Sketching is an essential part of the design process. It’s important to explore with the freedom of pen and paper because it allows for a more gestural approach that could be refined on the computer. Rarely could one capture the same gestural feel using only the computer.

Vectorzing letters in Illustrator

In Adobe Illustrator, I had to make sure every letter matched a height of 1000 pixels to prepare the vectors for the next steps in FontLab.

After the vectors were fully developed, aligned, and scaled to match their height, the next step is to import my designs into type design software called FontLab. This program has the tools to adjust the letter spacing and also the space between two individual characters, called kerning. This is a time consuming and tedious process, which took about two weeks to accomplish.

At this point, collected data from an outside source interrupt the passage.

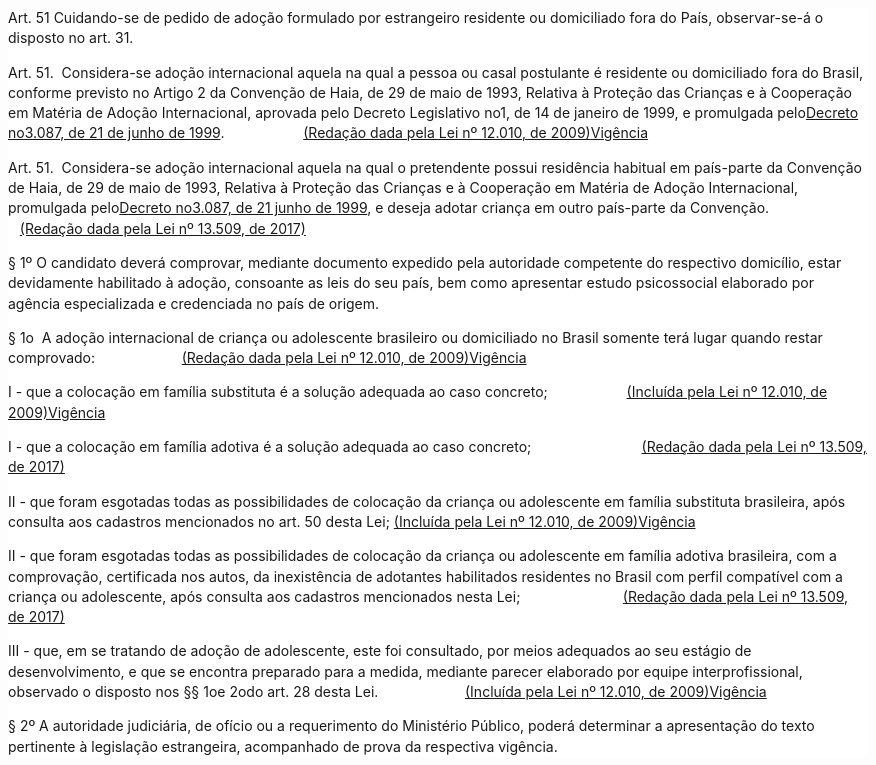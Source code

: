 Art. 51 Cuidando-se de pedido de adoção formulado por estrangeiro residente ou domiciliado fora do País, observar-se-á o disposto no art. 31.

Art. 51.  Considera-se adoção internacional aquela na qual a pessoa ou casal postulante é residente ou domiciliado fora do Brasil, conforme previsto no Artigo 2 da Convenção de Haia, de 29 de maio de 1993, Relativa à Proteção das Crianças e à Cooperação em Matéria de Adoção Internacional, aprovada pelo Decreto Legislativo no1, de 14 de janeiro de 1999, e promulgada pelo[Decreto no3.087, de 21 de junho de 1999](http://www.planalto.gov.br/ccivil_03/decreto/D3087.htm).                    [\(Redação dada pela Lei nº 12.010, de 2009\)](http://www.planalto.gov.br/ccivil_03/_Ato2007-2010/2009/Lei/L12010.htm#art2)[Vigência](http://www.planalto.gov.br/ccivil_03/_Ato2007-2010/2009/Lei/L12010.htm#art7)

Art. 51.  Considera-se adoção internacional aquela na qual o pretendente possui residência habitual em país-parte da Convenção de Haia, de 29 de maio de 1993, Relativa à Proteção das Crianças e à Cooperação em Matéria de Adoção Internacional, promulgada pelo[Decreto no3.087, de 21 junho de 1999](http://www.planalto.gov.br/ccivil_03/decreto/D3087.htm), e deseja adotar criança em outro país-parte da Convenção.                        [\(Redação dada pela Lei nº 13.509, de 2017\)](http://www.planalto.gov.br/ccivil_03/_Ato2015-2018/2017/Lei/L13509.htm#art1)

§ 1º O candidato deverá comprovar, mediante documento expedido pela autoridade competente do respectivo domicílio, estar devidamente habilitado à adoção, consoante as leis do seu país, bem como apresentar estudo psicossocial elaborado por agência especializada e credenciada no país de origem.

§ 1o  A adoção internacional de criança ou adolescente brasileiro ou domiciliado no Brasil somente terá lugar quando restar comprovado:                      [\(Redação dada pela Lei nº 12.010, de 2009\)](http://www.planalto.gov.br/ccivil_03/_Ato2007-2010/2009/Lei/L12010.htm#art2)[Vigência](http://www.planalto.gov.br/ccivil_03/_Ato2007-2010/2009/Lei/L12010.htm#art7)

I - que a colocação em família substituta é a solução adequada ao caso concreto;                    [\(Incluída pela Lei nº 12.010, de 2009\)](http://www.planalto.gov.br/ccivil_03/_Ato2007-2010/2009/Lei/L12010.htm#art2)[Vigência](http://www.planalto.gov.br/ccivil_03/_Ato2007-2010/2009/Lei/L12010.htm#art7)

I - que a colocação em família adotiva é a solução adequada ao caso concreto;                            [\(Redação dada pela Lei nº 13.509, de 2017\)](http://www.planalto.gov.br/ccivil_03/_Ato2015-2018/2017/Lei/L13509.htm#art1)

II - que foram esgotadas todas as possibilidades de colocação da criança ou adolescente em família substituta brasileira, após consulta aos cadastros mencionados no art. 50 desta Lei; [\(Incluída pela Lei nº 12.010, de 2009\)](http://www.planalto.gov.br/ccivil_03/_Ato2007-2010/2009/Lei/L12010.htm#art2)[Vigência](http://www.planalto.gov.br/ccivil_03/_Ato2007-2010/2009/Lei/L12010.htm#art7)

II - que foram esgotadas todas as possibilidades de colocação da criança ou adolescente em família adotiva brasileira, com a comprovação, certificada nos autos, da inexistência de adotantes habilitados residentes no Brasil com perfil compatível com a criança ou adolescente, após consulta aos cadastros mencionados nesta Lei;                          [\(Redação dada pela Lei nº 13.509, de 2017\)](http://www.planalto.gov.br/ccivil_03/_Ato2015-2018/2017/Lei/L13509.htm#art1)

III - que, em se tratando de adoção de adolescente, este foi consultado, por meios adequados ao seu estágio de desenvolvimento, e que se encontra preparado para a medida, mediante parecer elaborado por equipe interprofissional, observado o disposto nos §§ 1oe 2odo art. 28 desta Lei.                      [\(Incluída pela Lei nº 12.010, de 2009\)](http://www.planalto.gov.br/ccivil_03/_Ato2007-2010/2009/Lei/L12010.htm#art2)[Vigência](http://www.planalto.gov.br/ccivil_03/_Ato2007-2010/2009/Lei/L12010.htm#art7)

§ 2º A autoridade judiciária, de ofício ou a requerimento do Ministério Público, poderá determinar a apresentação do texto pertinente à legislação estrangeira, acompanhado de prova da respectiva vigência.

Spacing and kerning is important. A font with even spacing and kerning enhances readability and allows the font design to shine.

Working in fontlab to make the letterforms into a font

Here’s a look at the kerning workflow in FontLab. There were many steps and lots of panels to work with, but the process was definitely worth it!

For the second half of my thesis project, I designed a variation of my regular style: Quirke Italic. Well-designed italics aren’t simply the letters slanted on an angle. Designing italics involves adding stylized details appropriately to the established characters so that they keep the aesthetics of the regular style, but have enough distinction to help them stand alone.

Another aspect to consider involves the width of the italic characters. Typically, italics are narrower than the regular style because they were originally developed for economy so that more words could fit on a line. To follow conventions, I made my italic characters slightly narrower than the regular style.

To complete Quirke Italic, I followed the same process I used to create the regular style, from “fop” sketches to letter spacing and kerning in FontLab. It’s interesting to compare the regular and italic style and see how the fonts work with each other. I believe that I’ve succeeded in creating the beginnings of a type family that I could
expand in the future.

Quirke and Quirke Italic styles

By completing this project, I learned the basics of type design and how to create a successful typeface. I’ve also created a strong portfolio piece that showcases what I love. This kind of work is definitely something I plan on pursuing in my future career.

I would like to extend a special thank you to my advisor, Professor Laura Franz and committee member Professor Michelle Bowers, who guided me and provided helpful feedback throughout this entire process. Their knowledge and resources helped me to succeed in creating this typeface and meeting my goals.